Package used (python/R/jvm/C++):

xgboost version used: 0.60 and 0.60a2

If you are using python package, please provide

  1. The python version and distribution Python 3.6.0 |Anaconda custom (x86_64)| and Python 3.5.3 |Continuum Analytics, Inc.| (default, Mar 6 2017, 12:15:08)

Steps to reproduce

import numpy as np
from sklearn.datasets import make_classification
from sklearn.model_selection import train_test_split
from xgboost import XGBClassifier
from xgboost.core import XGBoostError
import warnings

X, y = make_classification(n_samples=1000, n_features=20,
                                    n_informative=2, n_redundant=10,
                                    random_state=42)
x_train, x_test, y_train, y_test = train_test_split(X, y, train_size=0.7, test_size=0.3, random_state=42)

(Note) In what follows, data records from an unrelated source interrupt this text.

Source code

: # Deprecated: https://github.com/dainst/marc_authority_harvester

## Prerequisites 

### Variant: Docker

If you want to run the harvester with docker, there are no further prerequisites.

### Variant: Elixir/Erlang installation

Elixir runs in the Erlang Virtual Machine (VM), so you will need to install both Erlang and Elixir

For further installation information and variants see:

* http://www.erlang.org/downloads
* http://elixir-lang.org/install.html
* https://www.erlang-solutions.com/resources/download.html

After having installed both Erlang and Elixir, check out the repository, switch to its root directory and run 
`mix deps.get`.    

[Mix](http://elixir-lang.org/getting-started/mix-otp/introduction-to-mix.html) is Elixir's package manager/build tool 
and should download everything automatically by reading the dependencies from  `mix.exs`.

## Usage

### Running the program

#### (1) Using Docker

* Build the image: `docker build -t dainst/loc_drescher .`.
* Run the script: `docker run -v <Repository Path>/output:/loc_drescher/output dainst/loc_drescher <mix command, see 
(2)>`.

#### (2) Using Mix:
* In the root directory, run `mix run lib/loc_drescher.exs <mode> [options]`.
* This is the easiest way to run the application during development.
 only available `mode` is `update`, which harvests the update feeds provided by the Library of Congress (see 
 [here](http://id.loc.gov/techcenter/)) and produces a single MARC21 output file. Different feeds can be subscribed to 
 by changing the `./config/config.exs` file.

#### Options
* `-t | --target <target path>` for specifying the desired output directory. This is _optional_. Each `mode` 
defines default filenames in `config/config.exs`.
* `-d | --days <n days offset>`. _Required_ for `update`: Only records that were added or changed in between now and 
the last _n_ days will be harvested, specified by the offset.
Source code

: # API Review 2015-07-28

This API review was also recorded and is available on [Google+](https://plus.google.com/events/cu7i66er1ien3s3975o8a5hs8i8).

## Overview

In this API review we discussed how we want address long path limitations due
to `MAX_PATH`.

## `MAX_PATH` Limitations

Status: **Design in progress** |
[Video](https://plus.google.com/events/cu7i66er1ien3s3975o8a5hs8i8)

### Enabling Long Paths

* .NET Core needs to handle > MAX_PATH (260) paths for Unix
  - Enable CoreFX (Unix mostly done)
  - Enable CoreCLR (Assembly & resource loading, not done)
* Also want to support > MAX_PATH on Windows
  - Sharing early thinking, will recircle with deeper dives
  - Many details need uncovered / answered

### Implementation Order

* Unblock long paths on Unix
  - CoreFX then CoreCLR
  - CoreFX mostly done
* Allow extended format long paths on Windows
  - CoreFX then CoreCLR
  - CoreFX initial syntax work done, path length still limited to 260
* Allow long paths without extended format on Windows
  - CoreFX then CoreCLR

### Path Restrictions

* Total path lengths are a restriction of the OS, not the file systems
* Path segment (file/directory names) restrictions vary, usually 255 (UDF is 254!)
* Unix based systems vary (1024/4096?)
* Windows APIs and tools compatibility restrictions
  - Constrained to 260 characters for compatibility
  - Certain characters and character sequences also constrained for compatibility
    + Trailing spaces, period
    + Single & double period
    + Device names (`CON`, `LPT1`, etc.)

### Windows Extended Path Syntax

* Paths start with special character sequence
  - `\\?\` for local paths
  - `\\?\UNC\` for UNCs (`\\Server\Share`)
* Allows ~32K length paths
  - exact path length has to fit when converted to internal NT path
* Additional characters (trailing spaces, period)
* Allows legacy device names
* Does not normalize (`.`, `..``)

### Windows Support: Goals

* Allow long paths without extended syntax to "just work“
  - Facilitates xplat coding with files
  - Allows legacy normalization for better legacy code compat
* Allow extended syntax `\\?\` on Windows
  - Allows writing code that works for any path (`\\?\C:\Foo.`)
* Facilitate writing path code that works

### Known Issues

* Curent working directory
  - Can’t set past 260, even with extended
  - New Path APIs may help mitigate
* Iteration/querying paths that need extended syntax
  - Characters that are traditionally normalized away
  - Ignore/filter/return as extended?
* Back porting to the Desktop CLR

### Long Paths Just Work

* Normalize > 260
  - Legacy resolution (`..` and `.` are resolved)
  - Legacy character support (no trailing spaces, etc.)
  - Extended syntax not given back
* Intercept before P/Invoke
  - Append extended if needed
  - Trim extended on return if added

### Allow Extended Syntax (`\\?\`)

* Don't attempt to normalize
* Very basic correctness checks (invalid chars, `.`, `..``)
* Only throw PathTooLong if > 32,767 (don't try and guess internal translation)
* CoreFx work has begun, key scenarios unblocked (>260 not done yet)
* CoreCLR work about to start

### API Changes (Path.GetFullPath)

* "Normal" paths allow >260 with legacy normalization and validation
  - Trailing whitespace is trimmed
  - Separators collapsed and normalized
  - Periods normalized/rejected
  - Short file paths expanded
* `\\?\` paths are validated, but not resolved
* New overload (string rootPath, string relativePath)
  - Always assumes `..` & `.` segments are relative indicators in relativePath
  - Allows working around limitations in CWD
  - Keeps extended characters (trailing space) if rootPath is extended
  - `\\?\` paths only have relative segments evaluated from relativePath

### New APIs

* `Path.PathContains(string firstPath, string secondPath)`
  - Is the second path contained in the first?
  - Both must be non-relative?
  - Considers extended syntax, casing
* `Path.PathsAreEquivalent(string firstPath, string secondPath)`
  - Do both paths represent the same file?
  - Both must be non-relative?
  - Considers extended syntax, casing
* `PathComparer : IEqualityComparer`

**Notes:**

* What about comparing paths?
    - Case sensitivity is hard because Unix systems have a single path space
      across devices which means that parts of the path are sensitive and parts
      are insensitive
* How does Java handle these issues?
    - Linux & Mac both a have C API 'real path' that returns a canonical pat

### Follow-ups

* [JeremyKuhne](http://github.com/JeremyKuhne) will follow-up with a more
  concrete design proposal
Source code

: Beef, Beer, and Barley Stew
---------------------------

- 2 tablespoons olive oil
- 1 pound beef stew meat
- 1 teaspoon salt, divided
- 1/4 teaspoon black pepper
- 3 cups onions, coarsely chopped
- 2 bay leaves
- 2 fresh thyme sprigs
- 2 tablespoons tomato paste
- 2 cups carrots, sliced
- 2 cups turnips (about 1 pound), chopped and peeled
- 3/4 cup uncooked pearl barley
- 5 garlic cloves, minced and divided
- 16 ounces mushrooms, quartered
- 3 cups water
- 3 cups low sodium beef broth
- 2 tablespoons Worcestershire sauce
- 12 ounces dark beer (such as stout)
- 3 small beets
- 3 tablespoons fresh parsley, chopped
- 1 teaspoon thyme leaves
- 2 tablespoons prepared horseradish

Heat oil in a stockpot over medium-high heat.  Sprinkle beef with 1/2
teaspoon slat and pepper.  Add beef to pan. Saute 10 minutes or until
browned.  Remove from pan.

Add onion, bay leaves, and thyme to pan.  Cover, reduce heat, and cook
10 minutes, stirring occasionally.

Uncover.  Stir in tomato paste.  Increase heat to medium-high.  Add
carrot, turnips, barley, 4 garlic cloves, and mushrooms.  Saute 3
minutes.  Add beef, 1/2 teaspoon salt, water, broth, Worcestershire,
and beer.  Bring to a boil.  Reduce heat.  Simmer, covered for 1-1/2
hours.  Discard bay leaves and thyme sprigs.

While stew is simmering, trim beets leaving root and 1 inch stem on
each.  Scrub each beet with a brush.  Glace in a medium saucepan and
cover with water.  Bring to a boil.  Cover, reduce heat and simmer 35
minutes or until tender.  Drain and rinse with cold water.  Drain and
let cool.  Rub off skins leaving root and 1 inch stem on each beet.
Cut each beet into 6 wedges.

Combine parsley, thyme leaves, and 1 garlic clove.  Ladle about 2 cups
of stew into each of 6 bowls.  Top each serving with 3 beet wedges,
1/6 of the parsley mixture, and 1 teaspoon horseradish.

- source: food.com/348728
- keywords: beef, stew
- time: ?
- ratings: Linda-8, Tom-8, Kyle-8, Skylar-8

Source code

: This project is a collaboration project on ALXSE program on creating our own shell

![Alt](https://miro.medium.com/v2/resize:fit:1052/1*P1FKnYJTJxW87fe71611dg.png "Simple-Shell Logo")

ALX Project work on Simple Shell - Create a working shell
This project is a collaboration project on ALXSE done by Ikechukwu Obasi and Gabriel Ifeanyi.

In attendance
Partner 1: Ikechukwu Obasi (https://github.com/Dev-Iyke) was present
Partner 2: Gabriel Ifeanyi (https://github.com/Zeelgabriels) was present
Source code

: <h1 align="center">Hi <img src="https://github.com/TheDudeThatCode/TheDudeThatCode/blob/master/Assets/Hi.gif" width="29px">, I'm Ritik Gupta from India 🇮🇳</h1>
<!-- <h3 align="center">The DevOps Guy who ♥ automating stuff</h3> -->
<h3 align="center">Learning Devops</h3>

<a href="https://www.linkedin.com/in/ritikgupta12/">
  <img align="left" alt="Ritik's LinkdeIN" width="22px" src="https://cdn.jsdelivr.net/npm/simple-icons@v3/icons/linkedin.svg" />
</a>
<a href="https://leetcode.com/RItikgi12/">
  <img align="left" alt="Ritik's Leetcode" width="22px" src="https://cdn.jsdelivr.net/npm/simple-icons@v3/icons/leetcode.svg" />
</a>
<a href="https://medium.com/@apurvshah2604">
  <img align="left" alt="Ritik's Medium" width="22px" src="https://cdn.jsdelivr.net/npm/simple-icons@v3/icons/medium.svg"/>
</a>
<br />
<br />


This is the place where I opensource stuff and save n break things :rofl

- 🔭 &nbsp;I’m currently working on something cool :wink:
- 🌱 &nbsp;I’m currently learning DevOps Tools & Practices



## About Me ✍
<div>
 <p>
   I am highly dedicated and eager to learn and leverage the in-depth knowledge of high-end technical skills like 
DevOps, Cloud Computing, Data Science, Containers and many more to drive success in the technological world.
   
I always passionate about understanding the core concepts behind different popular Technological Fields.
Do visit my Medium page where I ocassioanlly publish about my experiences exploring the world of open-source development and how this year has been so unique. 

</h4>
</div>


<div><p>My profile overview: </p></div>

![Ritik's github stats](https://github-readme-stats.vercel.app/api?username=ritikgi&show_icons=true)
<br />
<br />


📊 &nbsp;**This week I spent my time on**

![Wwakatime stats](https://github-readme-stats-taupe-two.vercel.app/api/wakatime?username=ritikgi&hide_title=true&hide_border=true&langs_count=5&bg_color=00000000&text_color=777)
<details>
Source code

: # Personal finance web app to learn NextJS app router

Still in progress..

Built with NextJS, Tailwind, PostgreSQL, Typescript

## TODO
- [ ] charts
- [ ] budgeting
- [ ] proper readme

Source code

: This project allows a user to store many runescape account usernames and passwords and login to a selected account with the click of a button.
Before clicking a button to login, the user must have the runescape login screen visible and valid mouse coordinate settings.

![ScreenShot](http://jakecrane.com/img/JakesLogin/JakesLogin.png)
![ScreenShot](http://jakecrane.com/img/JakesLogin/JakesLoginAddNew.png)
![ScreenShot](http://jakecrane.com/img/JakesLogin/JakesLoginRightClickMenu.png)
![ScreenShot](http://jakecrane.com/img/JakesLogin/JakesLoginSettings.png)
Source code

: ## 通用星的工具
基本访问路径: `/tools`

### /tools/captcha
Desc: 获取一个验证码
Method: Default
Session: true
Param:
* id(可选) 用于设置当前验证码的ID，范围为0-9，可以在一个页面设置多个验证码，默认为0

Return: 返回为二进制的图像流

# Use 0 feature in X empty
X_empty = np.empty(shape=(len(y_train), 0))

clf = XGBClassifier(silent=True)
try:
    with warnings.catch_warnings():
        warnings.simplefilter('ignore')
        clf.fit(X_empty, y_train)
except XGBoostError:
    print('XGBoostError is caught')

Or

print("importing modules...")
import pandas as pd
import numpy as np
from sklearn.pipeline import make_pipeline
from sklearn.ensemble import ExtraTreesClassifier
from sklearn.model_selection import train_test_split
from sklearn.feature_selection import SelectFromModel
from xgboost import XGBClassifier
from xgboost.core import XGBoostError
from random import randint
import warnings

# I wanted the label data to be a bit imbalanced
print("creating fake data...")
np.random.seed(1776)
df = pd.DataFrame(np.random.randn(8000,11), columns=list("ABCDEFGHIJK"))
label = np.array([randint(1,11) for mynumber in range(0, 8000)])
label[label <= 9] = 0
label[label >= 10] = 1
print(label)
df['label'] = label

# extract labels and drop them from the DataFrame
y = df['label'].values
colsToDrop = ['label']
xdf = df.drop(colsToDrop, axis=1)

x_train, x_test, y_train, y_test = train_test_split(xdf, y, train_size=0.7, test_size=0.3, random_state=1776)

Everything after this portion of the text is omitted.